Condensed Notes to the Unaudited Consolidated Financial Statements


Note 1 - General Information

Himalaya Shipping Ltd. was incorporated in Bermuda on March 17, 2021. We are listed on the New York Stock Exchange under the ticker HSHP and the Euronext Expand, operated by the Oslo Stock Exchange, under the ticker HSHP. Himalaya Shipping Ltd. was founded for the purpose of owning high-quality Newcastlemax dry bulk vessels, each with capacity in the range of 210,000 dead weight tons (“dwt”) which are equipped with the latest generation dual fuel LNG technology. As of December 31, 2024, we have a total of twelve vessels in operation. The Company has entered into sale and leaseback financing arrangements for its vessels which are described in Note 14.

As used herein, and unless otherwise required by the context, the term “Himalaya Shipping” refers to Himalaya Shipping Ltd. and the terms “Company”, “we”, “Group”, “our” and words of similar import refer to Himalaya Shipping and its consolidated companies.
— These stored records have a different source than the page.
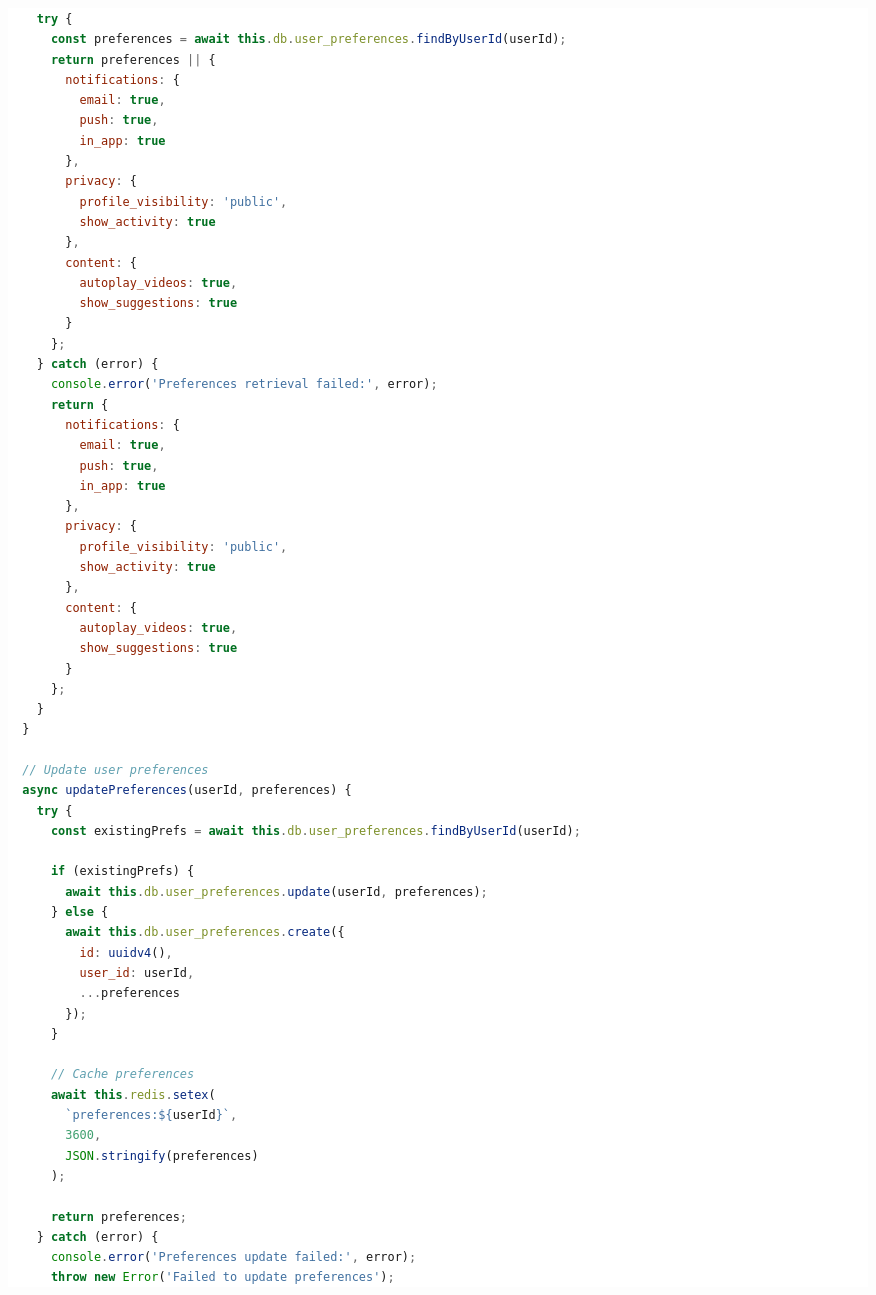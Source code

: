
 ```javascript
    try {
      const preferences = await this.db.user_preferences.findByUserId(userId);
      return preferences || {
        notifications: {
          email: true,
          push: true,
          in_app: true
        },
        privacy: {
          profile_visibility: 'public',
          show_activity: true
        },
        content: {
          autoplay_videos: true,
          show_suggestions: true
        }
      };
    } catch (error) {
      console.error('Preferences retrieval failed:', error);
      return {
        notifications: {
          email: true,
          push: true,
          in_app: true
        },
        privacy: {
          profile_visibility: 'public',
          show_activity: true
        },
        content: {
          autoplay_videos: true,
          show_suggestions: true
        }
      };
    }
  }

  // Update user preferences
  async updatePreferences(userId, preferences) {
    try {
      const existingPrefs = await this.db.user_preferences.findByUserId(userId);
      
      if (existingPrefs) {
        await this.db.user_preferences.update(userId, preferences);
      } else {
        await this.db.user_preferences.create({
          id: uuidv4(),
          user_id: userId,
          ...preferences
        });
      }
      
      // Cache preferences
      await this.redis.setex(
        `preferences:${userId}`, 
        3600, 
        JSON.stringify(preferences)
      );
      
      return preferences;
    } catch (error) {
      console.error('Preferences update failed:', error);
      throw new Error('Failed to update preferences');
```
The use herein of such terms as “group”, “organization”, “we”, “us”, “our” and “its” or references to specific entities, is not intended to be a precise description of corporate relationships.

Going Concern

The unaudited consolidated financial statements have been prepared on a going concern basis.

As of December 31, 2024, the Company has cash and cash equivalents of $19.4 million. In addition, the Company had $10.0 million available to drawdown under the Drew revolving credit facility.
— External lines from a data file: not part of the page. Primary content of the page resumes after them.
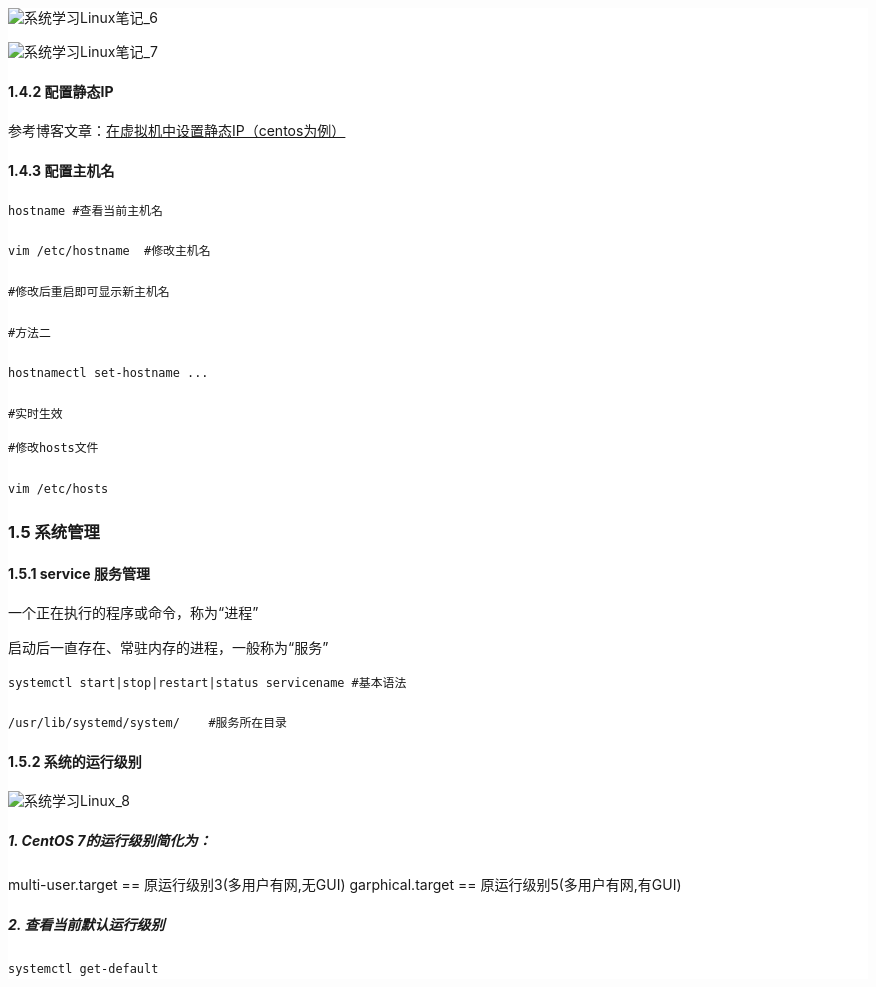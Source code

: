 ![系统学习Linux笔记_6](https://cdn.staticaly.com/gh/hiyoung3937/img_hiyoung@master/bolg/系统学习Linux笔记_6.51mtatfmudg0.jpg)


![系统学习Linux笔记_7](https://cdn.staticaly.com/gh/hiyoung3937/img_hiyoung@master/bolg/系统学习Linux笔记_7.1rszg1kh8600.jpg)


<h4 id="1-4-2-配置静态ip">1.4.2 配置静态IP</h4>


<p>参考博客文章：<a href="https://yexca.xyz/index.php/2022/04/22/%e5%9c%a8%e8%99%9a%e6%8b%9f%e6%9c%ba%e4%b8%ad%e8%ae%be%e7%bd%ae%e9%9d%99%e6%80%81ip%ef%bc%88centos%e4%b8%ba%e4%be%8b%ef%bc%89/">在虚拟机中设置静态IP（centos为例）</a></p>


<h4 id="1-4-3-配置主机名">1.4.3 配置主机名</h4>


<pre class="wp-block-code"><code>hostname #查看当前主机名

vim /etc/hostname  #修改主机名

#修改后重启即可显示新主机名

#方法二

hostnamectl set-hostname ...

#实时生效</code></pre>


<pre class="wp-block-code"><code>#修改hosts文件

vim /etc/hosts</code></pre>


<h3 id="1-5-系统管理">1.5 系统管理</h3>


<h4 id="1-5-1-service-服务管理">1.5.1 service 服务管理</h4>

<p>一个正在执行的程序或命令，称为“进程”</p>

<p>启动后一直存在、常驻内存的进程，一般称为“服务”</p>

<pre class="wp-block-code"><code>systemctl start|stop|restart|status servicename #基本语法

/usr/lib/systemd/system/    #服务所在目录</code></pre>


#### 1.5.2 系统的运行级别

![系统学习Linux_8](https://cdn.staticaly.com/gh/hiyoung3937/img_hiyoung@master/bolg/系统学习Linux_8.4koxejpo5300.jpg)

##### 1. CentOS 7的运行级别简化为：

multi-user.target == 原运行级别3(多用户有网,无GUI)
garphical.target  == 原运行级别5(多用户有网,有GUI) 

##### 2. 查看当前默认运行级别

``` bash
systemctl get-default
```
We believe that we will have sufficient resources to satisfy our obligations in the ordinary course of business for the 12-month period from the date these unaudited consolidated financial statements were issued. We have performed stress testing with respect to our forecasted cash positions under various scenarios, and accordingly we believe we will meet our obligations as and when they fall due.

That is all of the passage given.